The soothing waters can be perilous and potentially deadly. A surge of 190-degree water can unexpectedly flow into the homemade soaking pools, causing life-threatening burns.
That may have been what caused burns to three adults and a child recently.
Details about the incidents are sketchy. The injuries apparently occurred over the past two weeks, and the victims were taken to Legacy Emanuel Hospital and Health Center in Portland by friends or family members, said Jim Strovink, Clackamas County Sheriff’s Office spokesman.
Kathleen Gorman, a Legacy spokeswoman, declined to disclose any information about the patients, citing federal privacy law.
Privately owned Austin Hot Springs is an attractive lure for those seeking a relaxing retreat. It is remote – in the Cascades Range 37 miles southeast of Estacada – but accessible, just off Oregon 224.
The J. Frank Schmidt Profit Sharing Trust owns the 152-acre property.
“People do know it’s private. We put up signs and they rip them down. We put up gates and they were down the next day,” said Jan Barkley, a Schmidt trustee.
She said the hot springs are off-limits to the public.
“We’ve gone to extreme measures” to keep people out, said Barkley, including digging trenches to prevent them from driving onto the property.
Austin Hot Springs has some determined devotees, said Mike Rysavy of Northwest Forest Conservancy, a nonprofit group that does a twice yearly cleanup of the site with Schmidt’s permission.
Trenches have been filled with rock, dirt and logs to bridge them, Rysavy said. And makeshift pools have been built using rocks to wall out the river.
“There are people who are diehards … and determined to make their soak there accessible and usable,” Rysavy said. “On a sunny weekend, it’s just packed.”
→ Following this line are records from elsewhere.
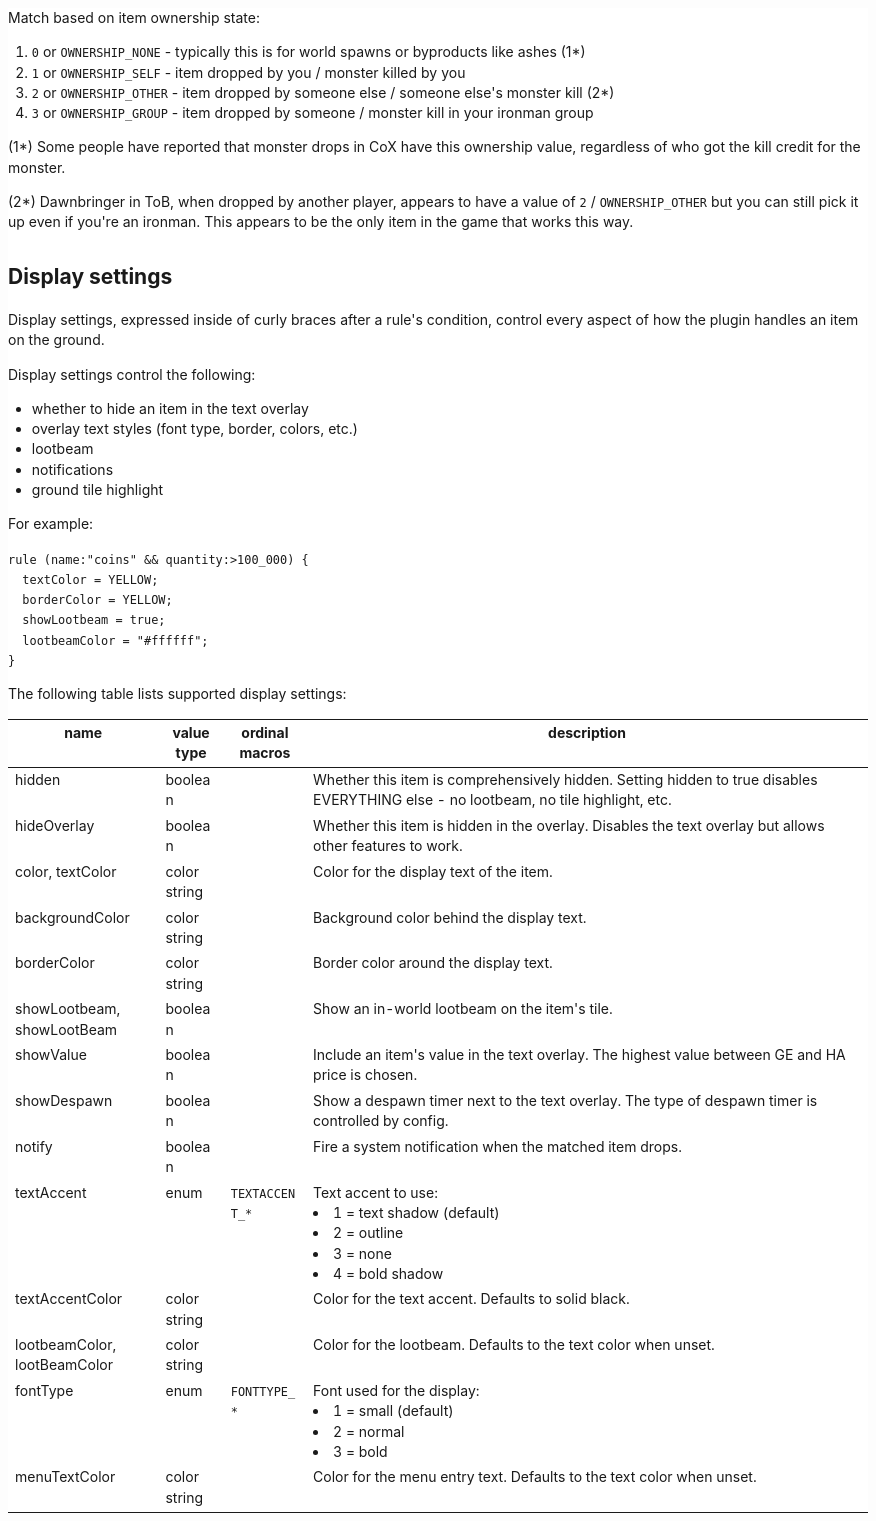 Match based on item ownership state:
1. `0` or `OWNERSHIP_NONE` - typically this is for world spawns or byproducts like ashes (1*)
1. `1` or `OWNERSHIP_SELF` - item dropped by you / monster killed by you
1. `2` or `OWNERSHIP_OTHER` - item dropped by someone else / someone else's monster kill (2*)
1. `3` or `OWNERSHIP_GROUP` - item dropped by someone / monster kill in your ironman group

(1*) Some people have reported that monster drops in CoX have this ownership value, regardless of who got the kill
credit for the monster.

(2*) Dawnbringer in ToB, when dropped by another player, appears to have a value of `2` / `OWNERSHIP_OTHER` but you can
still pick it up even if you're an ironman. This appears to be the only item in the game that works this way.

## Display settings

Display settings, expressed inside of curly braces after a rule's condition, control every aspect of how the plugin
handles an item on the ground.

Display settings control the following:
* whether to hide an item in the text overlay
* overlay text styles (font type, border, colors, etc.)
* lootbeam
* notifications
* ground tile highlight

For example:

```
rule (name:"coins" && quantity:>100_000) {
  textColor = YELLOW;
  borderColor = YELLOW;
  showLootbeam = true;
  lootbeamColor = "#ffffff";
}
```

The following table lists supported display settings:

| name                         | value type        | ordinal macros | description                                                                                                                                                                                                 |
|------------------------------|-------------------|----------------|-------------------------------------------------------------------------------------------------------------------------------------------------------------------------------------------------------------|
| hidden                       | boolean           |                | Whether this item is comprehensively hidden. Setting hidden to true disables EVERYTHING else - no lootbeam, no tile highlight, etc.                                                                         |
| hideOverlay                  | boolean           |                | Whether this item is hidden in the overlay. Disables the text overlay but allows other features to work.                                                                                                    |
| color, textColor             | color string      |                | Color for the display text of the item.                                                                                                                                                                     |
| backgroundColor              | color string      |                | Background color behind the display text.                                                                                                                                                                   |
| borderColor                  | color string      |                | Border color around the display text.                                                                                                                                                                       |
| showLootbeam, showLootBeam   | boolean           |                | Show an in-world lootbeam on the item's tile.                                                                                                                                                               |
| showValue                    | boolean           |                | Include an item's value in the text overlay. The highest value between GE and HA price is chosen.                                                                                                           |
| showDespawn                  | boolean           |                | Show a despawn timer next to the text overlay. The type of despawn timer is controlled by config.                                                                                                           |
| notify                       | boolean           |                | Fire a system notification when the matched item drops.                                                                                                                                                     |
| textAccent                   | enum              | `TEXTACCENT_*` | Text accent to use:<li>1 = text shadow (default)</li><li>2 = outline</li><li>3 = none</li><li>4 = bold shadow</li>                                                                                          |
| textAccentColor              | color string      |                | Color for the text accent. Defaults to solid black.                                                                                                                                                         |
| lootbeamColor, lootBeamColor | color string      |                | Color for the lootbeam. Defaults to the text color when unset.                                                                                                                                              |
| fontType                     | enum              | `FONTTYPE_*`   | Font used for the display:<li>1 = small (default)</li><li>2 = normal</li><li>3 = bold</li>                                                                                                                  |
| menuTextColor                | color string      |                | Color for the menu entry text. Defaults to the text color when unset.                                                                                                                                       | 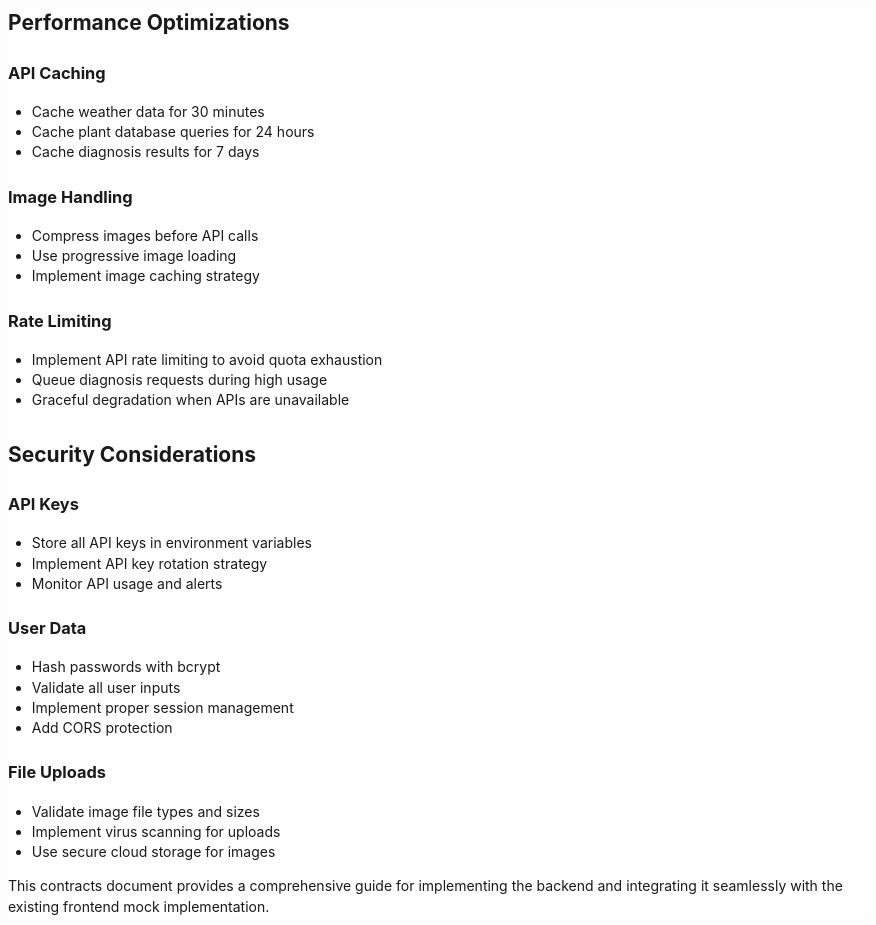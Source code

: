 ## Performance Optimizations

### API Caching
- Cache weather data for 30 minutes
- Cache plant database queries for 24 hours
- Cache diagnosis results for 7 days

### Image Handling
- Compress images before API calls
- Use progressive image loading
- Implement image caching strategy

### Rate Limiting
- Implement API rate limiting to avoid quota exhaustion
- Queue diagnosis requests during high usage
- Graceful degradation when APIs are unavailable

## Security Considerations

### API Keys
- Store all API keys in environment variables
- Implement API key rotation strategy
- Monitor API usage and alerts

### User Data
- Hash passwords with bcrypt
- Validate all user inputs
- Implement proper session management
- Add CORS protection

### File Uploads
- Validate image file types and sizes
- Implement virus scanning for uploads
- Use secure cloud storage for images

This contracts document provides a comprehensive guide for implementing the backend and integrating it seamlessly with the existing frontend mock implementation.
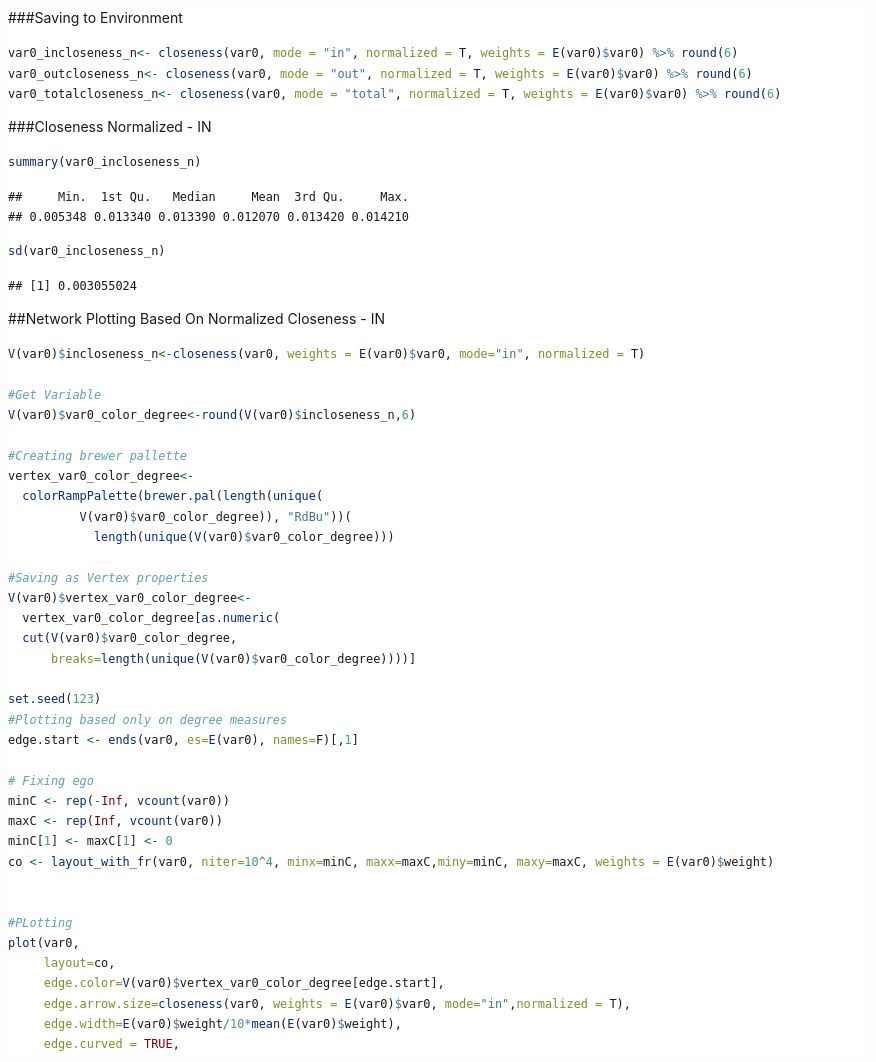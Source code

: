 ###Saving to Environment

```r
var0_incloseness_n<- closeness(var0, mode = "in", normalized = T, weights = E(var0)$var0) %>% round(6)
var0_outcloseness_n<- closeness(var0, mode = "out", normalized = T, weights = E(var0)$var0) %>% round(6)
var0_totalcloseness_n<- closeness(var0, mode = "total", normalized = T, weights = E(var0)$var0) %>% round(6)
```

###Closeness Normalized  - IN

```r
summary(var0_incloseness_n)
```

```
##     Min.  1st Qu.   Median     Mean  3rd Qu.     Max. 
## 0.005348 0.013340 0.013390 0.012070 0.013420 0.014210
```

```r
sd(var0_incloseness_n)
```

```
## [1] 0.003055024
```

##Network Plotting Based On Normalized Closeness - IN

```r
V(var0)$incloseness_n<-closeness(var0, weights = E(var0)$var0, mode="in", normalized = T)

#Get Variable
V(var0)$var0_color_degree<-round(V(var0)$incloseness_n,6)

#Creating brewer pallette
vertex_var0_color_degree<-
  colorRampPalette(brewer.pal(length(unique(
          V(var0)$var0_color_degree)), "RdBu"))(
            length(unique(V(var0)$var0_color_degree)))

#Saving as Vertex properties 
V(var0)$vertex_var0_color_degree<-
  vertex_var0_color_degree[as.numeric(
  cut(V(var0)$var0_color_degree,
      breaks=length(unique(V(var0)$var0_color_degree))))]

set.seed(123)
#Plotting based only on degree measures 
edge.start <- ends(var0, es=E(var0), names=F)[,1]

# Fixing ego
minC <- rep(-Inf, vcount(var0))
maxC <- rep(Inf, vcount(var0))
minC[1] <- maxC[1] <- 0
co <- layout_with_fr(var0, niter=10^4, minx=minC, maxx=maxC,miny=minC, maxy=maxC, weights = E(var0)$weight)


#PLotting
plot(var0, 
     layout=co,
     edge.color=V(var0)$vertex_var0_color_degree[edge.start],
     edge.arrow.size=closeness(var0, weights = E(var0)$var0, mode="in",normalized = T),
     edge.width=E(var0)$weight/10*mean(E(var0)$weight),
     edge.curved = TRUE,
```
Austin Hot Springs’ water is some of the hottest in Oregon, said James Roddey, earth science information specialist at the state geology department.
The hot springs can be unpredictable, Rysavy said. Water near boiling temperature can emerge at any time.
“You’re soaking and, whoosh, you can have a hot upwelling come up underneath you,” he said.
The property, surrounded by the Mount Hood National Forest, has been privately owned for more than 100 years. At one time, it was used as a campground.
A developer, George Heidgerken, bought the land in 1985. He planned to build a resort featuring spring-fed hot tubs and swimming pools, a lodge and restaurant, but was unable to obtain financing. The Schmidt trust obtained the property in a foreclosure.
Barkley said that as far as she knows, hot-water injuries are rare at Austin.
“It’s unfortunate that it happened. It shouldn’t have. Our hearts go out to the families” of the injured, she said.